Fail to reject the null hypothesis at the 1% significance level.


**Answer** \#YOUR ANSWER

The p value test is suitable for the distribution. the p-value  tells you how likely the data you have observed is to have occurred under the null hypothesis.
We fail to reject the null hipotesis at 1% significant level and reject the null hypothesis at the 5% signicance level.

# Task 2 (2 points)

Is the condition of the material on the exterior (`'ExterCond'`) independent of the exterior material quality (`'ExterQual'`)?

Find it out using hypothesis testing ($\alpha = 5\%$)

In [None]:
#YOUR CODE

from scipy.stats import chi2_contingency


# Creating a contingency table of ExterCond and ExterQual
contingency_table = pd.crosstab(df['ExterCond'], df['ExterQual'])

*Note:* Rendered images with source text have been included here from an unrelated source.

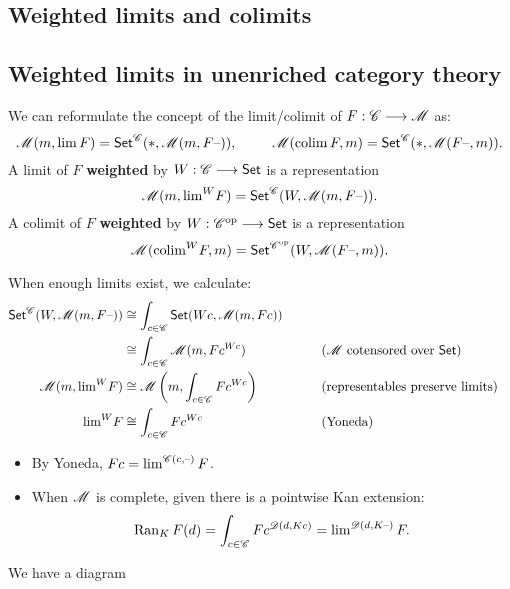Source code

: \documentclass[11pt]{article}
\begin{document}
\begin{8. Weighted limits and colimits}
\section*{Weighted limits and colimits}
\subsection*{Weighted limits in unenriched category theory}
\begin{itemise}
\setlength{\parindent}{.25in}
\item We can reformulate the concept of the limit/colimit of $F:\mathscr{C}\longrightarrow\mathscr{M}$ as:
\[\mathscr{M}(m,\operatorname*{lim} F)=\operatorname{{\mathsf{Set}}}^{\mathscr{C}}(*,\mathscr{M}(m,F\textup{--} )),\ \qquad \,\mathscr{M}(\operatorname*{colim} F,m)=\operatorname{{\mathsf{Set}}}^{\mathscr{C}}(*,\mathscr{M}(F\textup{--},m )).\]
A limit of $F$ \textbf{weighted} by $W:\mathscr{C}\longrightarrow\operatorname{{\mathsf{Set}}}$ is a representation
\[\mathscr{M}(m,\textstyle\operatorname*{lim}^W\! F)=\operatorname{{\mathsf{Set}}}^{\mathscr{C}}(W,\mathscr{M}(m,F\textup{--} )).\]
A colimit of $F$ \textbf{weighted} by $W:\mathscr{C}^{\textup{op}}\longrightarrow\operatorname{{\mathsf{Set}}}$ is a representation
\[\mathscr{M}(\textstyle\operatorname*{colim}^W\! F,m)=\operatorname{{\mathsf{Set}}}^{\mathscr{C}^{\textup{op}}}(W,\mathscr{M}(F\textup{--},m )).\]
\item When enough limits exist, we calculate:
\begin{alignat*}{2}
\Set^\scrc(W,\scrm(m,F\DASH )) 
&\cong
\int_{c\in\scrc}\Set(Wc,\scrm(m,Fc))%
\\
&\cong
\int_{c\in\scrc}\scrm(m,Fc^{Wc})%
&\qquad&\text{($\scrm$ cotensored over $\Set$)}\\
\scrm(m,\textstyle\limit^W\! F)
&\cong
\scrm\left(m,\int_{c\in\scrc}Fc^{Wc}\right)%
&\qquad&\text{(representables preserve limits)}\\
\textstyle\limit^W\! F
&\cong
\int_{c\in\scrc}Fc^{Wc}%
&\qquad&\text{(Yoneda)}
\end{alignat*}
\begin{itemize}\squishlist
\setlength{\parindent}{.25in}
\item By Yoneda, $Fc=\operatorname*{lim}^{\mathscr{C}(c,\textup{--} )}F$.
\item When $\mathscr{M}$ is complete, given 
 there is a pointwise Kan extension:
\[\operatorname{Ran}_KF(d)=\int_{c\in\mathscr{C}} Fc^{\mathscr{D}(d,Kc)}= \textstyle\operatorname*{lim}^{\mathscr{D}(d,K\textup{--} )}F.\]
\end{itemize}
\item We have a diagram 

\end{itemise}
\end{8. Weighted limits and colimits}
\end{document}
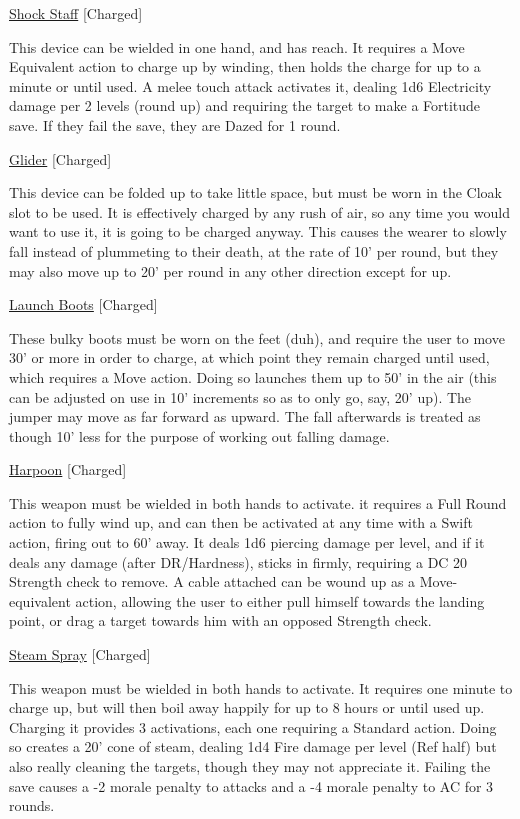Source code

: \medskip\noindent\underline{Shock Staff} [Charged] 

\noindent This device can be wielded in one hand, and has reach. It requires a Move Equivalent action to charge up by winding, then holds the charge for up to a minute or until used. A melee touch attack activates it, dealing 1d6 Electricity damage per 2 levels (round up) and requiring the target to make a Fortitude save. If they fail the save, they are Dazed for 1 round. 

\medskip\noindent\underline{Glider} [Charged] 

\noindent This device can be folded up to take little space, but must be worn in the Cloak slot to be used. It is effectively charged by any rush of air, so any time you would want to use it, it is going to be charged anyway. This causes the wearer to slowly fall instead of plummeting to their death, at the rate of 10' per round, but they may also move up to 20' per round in any other direction except for up. 

\medskip\noindent\underline{Launch Boots} [Charged] 

\noindent These bulky boots must be worn on the feet (duh), and require the user to move 30' or more in order to charge, at which point they remain charged until used, which requires a Move action. Doing so launches them up to 50' in the air (this can be adjusted on use in 10' increments so as to only go, say, 20' up). The jumper may move as far forward as upward. The fall afterwards is treated as though 10' less for the purpose of working out falling damage. 

\medskip\noindent\underline{Harpoon} [Charged] 

\noindent This weapon must be wielded in both hands to activate. it requires a Full Round action to fully wind up, and can then be activated at any time with a Swift action, firing out to 60' away. It deals 1d6 piercing damage per level, and if it deals any damage (after DR/Hardness), sticks in firmly, requiring a DC 20 Strength check to remove. A cable attached can be wound up as a Move-equivalent action, allowing the user to either pull himself towards the landing point, or drag a target towards him with an opposed Strength check. 

\medskip\noindent\underline{Steam Spray} [Charged]
 
\noindent This weapon must be wielded in both hands to activate. It requires one minute to charge up, but will then boil away happily for up to 8 hours or until used up. Charging it provides 3 activations, each one requiring a Standard action. Doing so creates a 20' cone of steam, dealing 1d4 Fire damage per level (Ref half) but also really cleaning the targets, though they may not appreciate it. Failing the save causes a -2 morale penalty to attacks and a -4 morale penalty to AC for 3 rounds. 

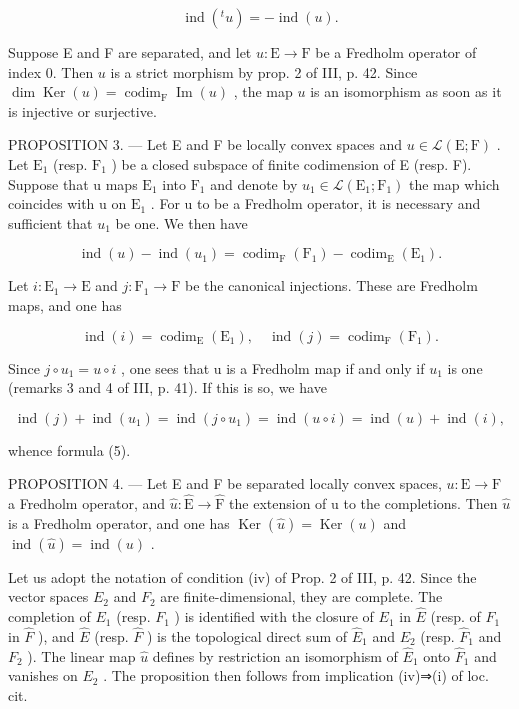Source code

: \[
\operatorname{ind} (^ {t} u) = - \operatorname{ind} (u).\tag{4}
\]

Suppose E and F are separated, and let \(u\colon\mathrm{E}\to\mathrm{F}\) be a Fredholm operator of index 0. Then \(u\) is a strict morphism by prop. 2 of III, p. 42. Since \(\dim\operatorname{Ker}(u)=\operatorname{codim}_{\mathrm{F}}\operatorname{Im}(u)\) , the map \(u\) is an isomorphism as soon as it is injective or surjective.

PROPOSITION 3. --- Let E and F be locally convex spaces and \(u \in \mathcal{L}(\mathrm{E};\mathrm{F})\) . Let \(\mathrm{E}_{1}\) (resp. \(\mathrm{F}_{1}\) ) be a closed subspace of finite codimension of E (resp. F). Suppose that u maps \(\mathrm{E}_{1}\) into \(\mathrm{F}_{1}\) and denote by \(u_{1} \in \mathcal{L}(\mathrm{E}_{1};\mathrm{F}_{1})\) the map which coincides with u on \(\mathrm{E}_{1}\) . For u to be a Fredholm operator, it is necessary and sufficient that \(u_{1}\) be one. We then have

\[
\operatorname{ind} (u) - \operatorname{ind} \left(u _ {1}\right) = \operatorname{codim} _ {\mathrm{F}} \left(\mathrm{F} _ {1}\right) - \operatorname{codim} _ {\mathrm{E}} \left(\mathrm{E} _ {1}\right).\tag{5}
\]

Let \(i\colon \mathrm{E}_{1}\to \mathrm{E}\) and \(j\colon \mathrm{F}_{1}\to \mathrm{F}\) be the canonical injections. These are Fredholm maps, and one has

\[
\operatorname{ind} (i) = \operatorname{codim} _ {\mathrm{E}} (\mathrm{E} _ {1}), \quad \operatorname{ind} (j) = \operatorname{codim} _ {\mathrm{F}} (\mathrm{F} _ {1}).
\]

Since \(j \circ u_{1} = u \circ i\) , one sees that u is a Fredholm map if and only if \(u_{1}\) is one (remarks 3 and 4 of III, p. 41). If this is so, we have

\[
\operatorname{ind} (j) + \operatorname{ind} (u _ {1}) = \operatorname{ind} (j \circ u _ {1}) = \operatorname{ind} (u \circ i) = \operatorname{ind} (u) + \operatorname{ind} (i),
\]

whence formula (5).

PROPOSITION 4. --- Let E and F be separated locally convex spaces, \(u: \mathrm{E} \to \mathrm{F}\) a Fredholm operator, and \(\widehat{u}: \widehat{\mathrm{E}} \to \widehat{\mathrm{F}}\) the extension of u to the completions. Then \(\widehat{u}\) is a Fredholm operator, and one has \(\operatorname{Ker}(\widehat{u}) = \operatorname{Ker}(u)\) and \(\operatorname{ind}(\widehat{u}) = \operatorname{ind}(u)\) .

Let us adopt the notation of condition (iv) of Prop. 2 of III, p. 42. Since the vector spaces \(E_{2}\) and \(F_{2}\) are finite-dimensional, they are complete. The completion of \(E_{1}\) (resp. \(F_{1}\) ) is identified with the closure of \(E_{1}\) in \(\widehat{E}\) (resp. of \(F_{1}\) in \(\widehat{F}\) ), and \(\widehat{E}\) (resp. \(\widehat{F}\) ) is the topological direct sum of \(\widehat{E}_{1}\) and \(E_{2}\) (resp. \(\widehat{F}_{1}\) and \(F_{2}\) ). The linear map \(\widehat{u}\) defines by restriction an isomorphism of \(\widehat{E}_{1}\) onto \(\widehat{F}_{1}\) and vanishes on \(E_{2}\) . The proposition then follows from implication (iv)⇒(i) of loc. cit.

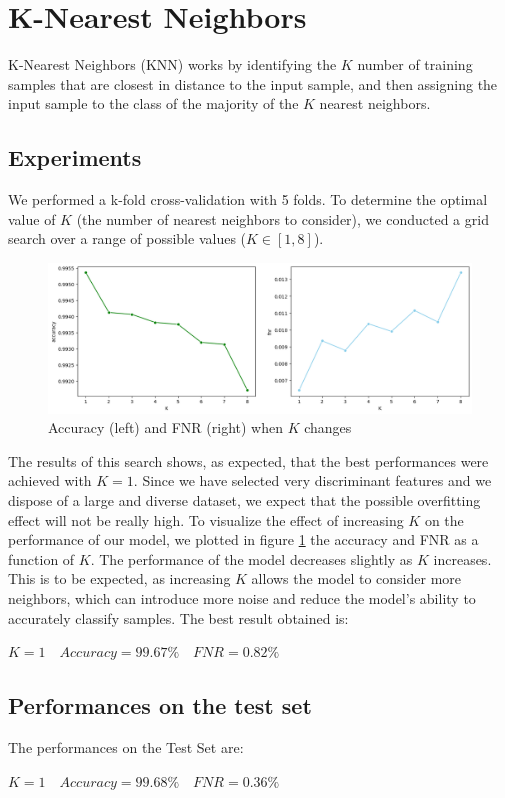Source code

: \documentclass[twocolumn, switch]{article} %
\newcommand\x{0.7}
\begin{document}
\section{K-Nearest Neighbors}
\label{sec:knn}
K-Nearest Neighbors (KNN) works by identifying the $K$ number of training samples that are closest in distance to the input sample, and then assigning the input sample to the class of the majority of the $K$ nearest neighbors.
\subsection{Experiments}
We performed a k-fold cross-validation with 5 folds.
To determine the optimal value of $K$ (the number of nearest neighbors to consider), we conducted a grid search over a range of possible values ($K \in [1, 8]$).
\begin{figure}[ht!]
	\centering
	\includegraphics[width=\x\linewidth]{knn_accuracy_fnr.png}
	\caption{Accuracy (left) and FNR (right) when $K$ changes}
	\label{fig:knntrain}
\end{figure}
The results of this search shows, as expected, that the best performances were achieved with $K=1$. Since we have selected very discriminant features and we dispose of a large and diverse dataset, we expect that the possible overfitting effect will not be really high.
To visualize the effect of increasing $K$ on the performance of our model, we plotted in figure \ref{fig:knntrain} the accuracy and FNR as a function of $K$. The performance of the model decreases slightly as $K$ increases. This is to be expected, as increasing $K$ allows the model to consider more neighbors, which can introduce more noise and reduce the model's ability to accurately classify samples. The best result obtained is:
\begin{center}
	$K=1 \quad Accuracy=99.67\% \quad FNR=0.82\%$
\end{center}

\subsection{Performances on the test set}
The performances on the Test Set are:
\begin{center}
	$K=1 \quad Accuracy=99.68\% \quad FNR=0.36\%$
\end{center}
\end{document}
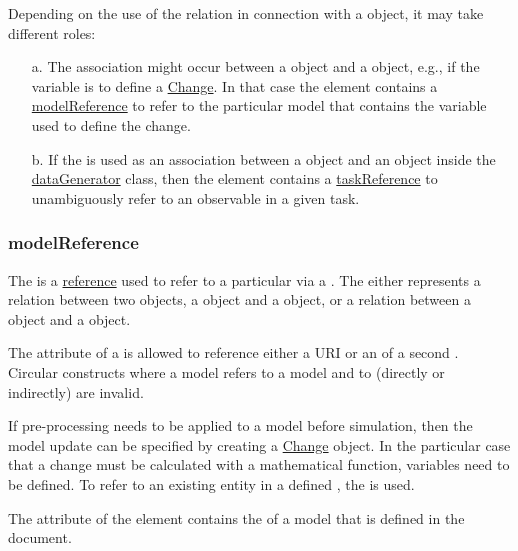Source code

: Depending on the use of the  relation in connection with a \Variable object, it may take different roles: 

\begin{enumerate}
\item[a.]{The  association might occur between a \Variable object and a \Model object, e.g., if the variable is to define a \hyperref[class:change]{Change}. 
In that case the  element contains a \hyperref[sec:modelReference]{modelReference} to refer to the particular model that contains the variable used to define the change.}

\item[b.]{If the  is used as an association between a \Variable object and an \AbstractTask object inside the \hyperref[class:dataGenerator]{dataGenerator} class, then the  element contains a \hyperref[sec:taskReference]{taskReference} to unambiguously refer to an observable in a given task.}
\end{enumerate}


\subsubsection{modelReference}
\label{sec:modelReference}
The  is a \hyperref[sec:reference]{reference} used to refer to a particular \Model via a \SIdRef. The  either represents a relation between two \Model objects, a \Variable object and a \Model object, or a relation between a \Task object and a \Model object.

The \hyperref[sec:model_source]{} attribute of a \Model is allowed to reference either a URI or an \SId of a second \Model. Circular constructs where a model  refers to a model  and  to  (directly or indirectly) are invalid.

If pre-processing needs to be applied to a model before simulation, then the model update can be specified by creating a \hyperref[class:change]{Change} object. In the particular case that a change must be calculated with a mathematical function, variables need to be defined. To refer to an existing entity in a defined \Model, the  is used. 

The  attribute of the  element contains the  of a model that is defined in the document. 

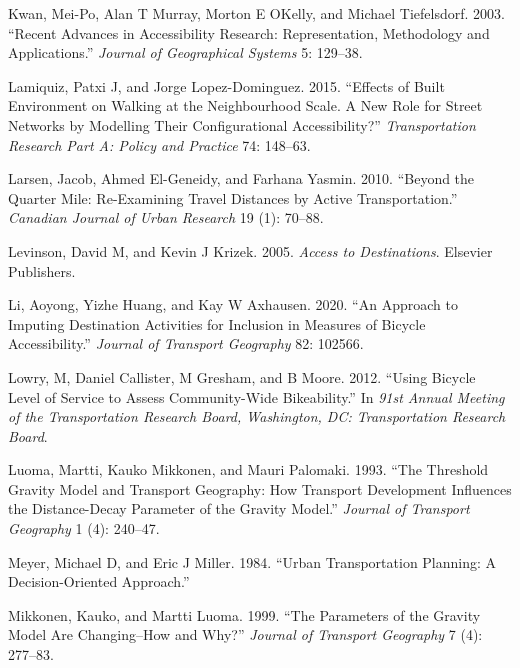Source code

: \documentclass[preprint, 3p,
authoryear]{elsarticle} %
\newlength{\cslhangindent}
\newlength{\cslentryspacingunit} %
\newenvironment{CSLReferences}[2] %
 {%
  \setlength{\parindent}{0pt}
  \ifodd #1
  \let\oldpar\par
  \def\par{\hangindent=\cslhangindent\oldpar}
  \fi
  \setlength{\parskip}{#2\cslentryspacingunit}
 }%
 {}
\begin{document}
\begin{CSLReferences}{1}{0}
\leavevmode{}%
Kwan, Mei-Po, Alan T Murray, Morton E OKelly, and Michael Tiefelsdorf.
2003. {``Recent Advances in Accessibility Research: Representation,
Methodology and Applications.''} \emph{Journal of Geographical Systems}
5: 129--38.

\leavevmode{}%
Lamiquiz, Patxi J, and Jorge Lopez-Dominguez. 2015. {``Effects of Built
Environment on Walking at the Neighbourhood Scale. A New Role for Street
Networks by Modelling Their Configurational Accessibility?''}
\emph{Transportation Research Part A: Policy and Practice} 74: 148--63.

\leavevmode{}%
Larsen, Jacob, Ahmed El-Geneidy, and Farhana Yasmin. 2010. {``Beyond the
Quarter Mile: Re-Examining Travel Distances by Active Transportation.''}
\emph{Canadian Journal of Urban Research} 19 (1): 70--88.

\leavevmode{}%
Levinson, David M, and Kevin J Krizek. 2005. \emph{Access to
Destinations}. Elsevier Publishers.

\leavevmode{}%
Li, Aoyong, Yizhe Huang, and Kay W Axhausen. 2020. {``An Approach to
Imputing Destination Activities for Inclusion in Measures of Bicycle
Accessibility.''} \emph{Journal of Transport Geography} 82: 102566.

\leavevmode{}%
Lowry, M, Daniel Callister, M Gresham, and B Moore. 2012. {``Using
Bicycle Level of Service to Assess Community-Wide Bikeability.''} In
\emph{91st Annual Meeting of the Transportation Research Board,
Washington, DC: Transportation Research Board}.

\leavevmode{}%
Luoma, Martti, Kauko Mikkonen, and Mauri Palomaki. 1993. {``The
Threshold Gravity Model and Transport Geography: How Transport
Development Influences the Distance-Decay Parameter of the Gravity
Model.''} \emph{Journal of Transport Geography} 1 (4): 240--47.

\leavevmode{}%
Meyer, Michael D, and Eric J Miller. 1984. {``Urban Transportation
Planning: A Decision-Oriented Approach.''}

\leavevmode{}%
Mikkonen, Kauko, and Martti Luoma. 1999. {``The Parameters of the
Gravity Model Are Changing--How and Why?''} \emph{Journal of Transport
Geography} 7 (4): 277--83.


\end{CSLReferences}
\end{document}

# Performing the chi-square test of independence
chi2_stat, p_value, dof, expected = chi2_contingency(contingency_table)

print("Chi-square Statistic:", chi2_stat)
print("p-value:", p_value)

# Determining if we reject or fail to reject the null hypothesis at α = 5%
alpha = 0.05
if p_value < alpha:
    print("Reject the null hypothesis: ExterCond and ExterQual are not independent.")
else:
    print("Fail to reject the null hypothesis: ExterCond and ExterQual are independent.")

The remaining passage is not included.